Lectura de la profecía de Ezequiel. Ez 2,2-5
En aquellos días, el espíritu entró en mí, me puso en pie, y oí que me decía:
«Hijo de hombre, yo te envío a los hijos de Israel, un pueblo rebelde que se ha rebelado contra mi. Ellos y sus padres me han ofendido hasta el día de hoy. También los hijos tienen dura cerviz y el corazón obstinado; a ellos te envío para que les digas: ´´Esto dice el Señor´´. Te hagan caso o no te hagan caso, pues son un pueblo rebelde, reconocerán que hubo un profeta en medio de ellos».
V. Palabra de Dios.
R. Te alabamos, Señor.
Sal 123 (122),1-2a.2bcd.3-4(R. 2d
R. Nuestros ojos están en el Señor,
esperando su misericordia.
V. A ti levanto mis ojos,
a ti que habitas en el cielo.
Como están los ojos de los esclavos
fijos en las manos de sus señores. R.
V. Como están los ojos de la esclava
fijos en las manos de su señora,
así están nuestros ojos
en el Señor, Dios nuestro,
esperando su misericordia. R.
V. Misericordia, Señor, misericordia,
que estamos saciados de desprecios;
nuestra alma está saciada
del sarcasmo de los satisfechos,
del desprecio de los orgullosos. R.
Me glorío de mis debilidades, para que resida en mí la fuerza de Cristo
Lectura de la segunda carta del apóstol san Pablo a los Corintios. 2Co 12,7b-10
Hermanos:
Para que no me engría, se me ha dado una espina en la carne: un emisario de satanás que me abofetea, para que no me angría. Por ello, tres veces le he pedido al Señor que lo apartase de mí y me ha respondido:
«Te basta mi gracia:la fuerza se realiza en la debilidad».

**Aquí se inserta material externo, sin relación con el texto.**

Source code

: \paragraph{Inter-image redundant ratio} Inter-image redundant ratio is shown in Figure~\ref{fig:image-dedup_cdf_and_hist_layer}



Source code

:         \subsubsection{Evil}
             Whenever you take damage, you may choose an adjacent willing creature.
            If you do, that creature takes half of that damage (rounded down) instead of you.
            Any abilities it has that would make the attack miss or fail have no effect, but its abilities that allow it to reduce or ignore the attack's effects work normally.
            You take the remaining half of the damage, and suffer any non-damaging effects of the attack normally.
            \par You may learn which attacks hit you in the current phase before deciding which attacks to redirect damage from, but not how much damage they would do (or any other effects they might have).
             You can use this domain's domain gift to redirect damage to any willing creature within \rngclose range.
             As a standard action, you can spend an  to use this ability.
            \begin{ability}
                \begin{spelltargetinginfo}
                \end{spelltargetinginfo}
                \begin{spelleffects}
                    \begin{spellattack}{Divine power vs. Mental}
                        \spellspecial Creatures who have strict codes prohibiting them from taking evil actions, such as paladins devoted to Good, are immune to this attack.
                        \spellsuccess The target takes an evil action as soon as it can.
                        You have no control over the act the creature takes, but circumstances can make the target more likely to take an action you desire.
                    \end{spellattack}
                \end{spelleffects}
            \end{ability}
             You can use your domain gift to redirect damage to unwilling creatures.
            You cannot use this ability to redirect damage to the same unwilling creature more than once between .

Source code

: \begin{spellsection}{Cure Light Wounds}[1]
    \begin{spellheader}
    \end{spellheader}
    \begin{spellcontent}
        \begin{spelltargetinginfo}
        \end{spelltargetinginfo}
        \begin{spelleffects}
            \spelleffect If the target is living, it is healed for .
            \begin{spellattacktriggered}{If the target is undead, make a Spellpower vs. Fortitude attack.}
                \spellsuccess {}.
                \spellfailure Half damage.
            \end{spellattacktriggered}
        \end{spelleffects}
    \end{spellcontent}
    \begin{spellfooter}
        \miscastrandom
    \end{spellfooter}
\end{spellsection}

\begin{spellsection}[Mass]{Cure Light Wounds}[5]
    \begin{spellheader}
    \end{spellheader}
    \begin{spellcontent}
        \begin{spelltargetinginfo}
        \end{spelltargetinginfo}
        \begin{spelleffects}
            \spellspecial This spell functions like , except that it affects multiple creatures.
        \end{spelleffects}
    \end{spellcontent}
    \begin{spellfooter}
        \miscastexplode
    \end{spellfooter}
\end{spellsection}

Así que muy a gusto me glorío de mis debilidades, para que resida en mí la fuerza de Cristo.
Por eso vivo contento en medio de las debilidades, los insultos, las privaciones, las persecuciones y las dificultades sufridas por Cristo. Porque cuando soy débil, entonces soy fuerte.
V. Palabra de Dios.
R. Te alabamos, Señor.
No desprecian a un profeta más que en su tierra
Lectura del santo Evangelio según San Marcos. Mc 6,1-6
En aquel tiempo, Jesús se dirigió a su ciudad y lo seguían sus discípulos.
Cuando llegó el sábado, empezó a enseñar en la sinagoga; la multitud que lo oía se preguntaba asombrada:
«¿De dónde saca todo eso? ¿Qué sabiduría es esa que le ha sido dada? ¿ Y esos milagros que realizan sus manos? ¿No es este el carpintero, el hijo de María, hermano de Santiago y José y Judas y Simón? Y sus hermanas ¿no viven con nosotros aquí?».
Y se escandalizaban a cuenta de él.
Les decía:
«No desprecian a un profeta más que en su tierra, entre sus parientes y en su casa».
No pudo hacer allí ningún milagro, solo curó algunos enfermos imponiéndoles las manos. Y se admiraba de su falta de fe.
Y recorría los pueblos de alrededor enseñando.
V. Palabra del Señor.
R. Gloria a ti, Señor Jesús.
Un Dios escandaloso
El evangelista Marcos describe a un Jesús semejante a los suyos, tanto como para que los suyos lo desprecien. Dicho desprecio merece de Jesús su admiración con aires de desconcierto, pues en el desprecio verificaba “su falta de fe”. Falta de fe que les nubla la vista para poder observar al Amor hecho carne. Una falta de fe que les limitaba su capacidad de percepción como para enterarse de que Dios habla y actúa en lo que para el ser humano es locura. Una falta de fe tal que no se enteraban de que lo que para el ser humano es limitación, para Dios es la más grande posibilidad para obrar.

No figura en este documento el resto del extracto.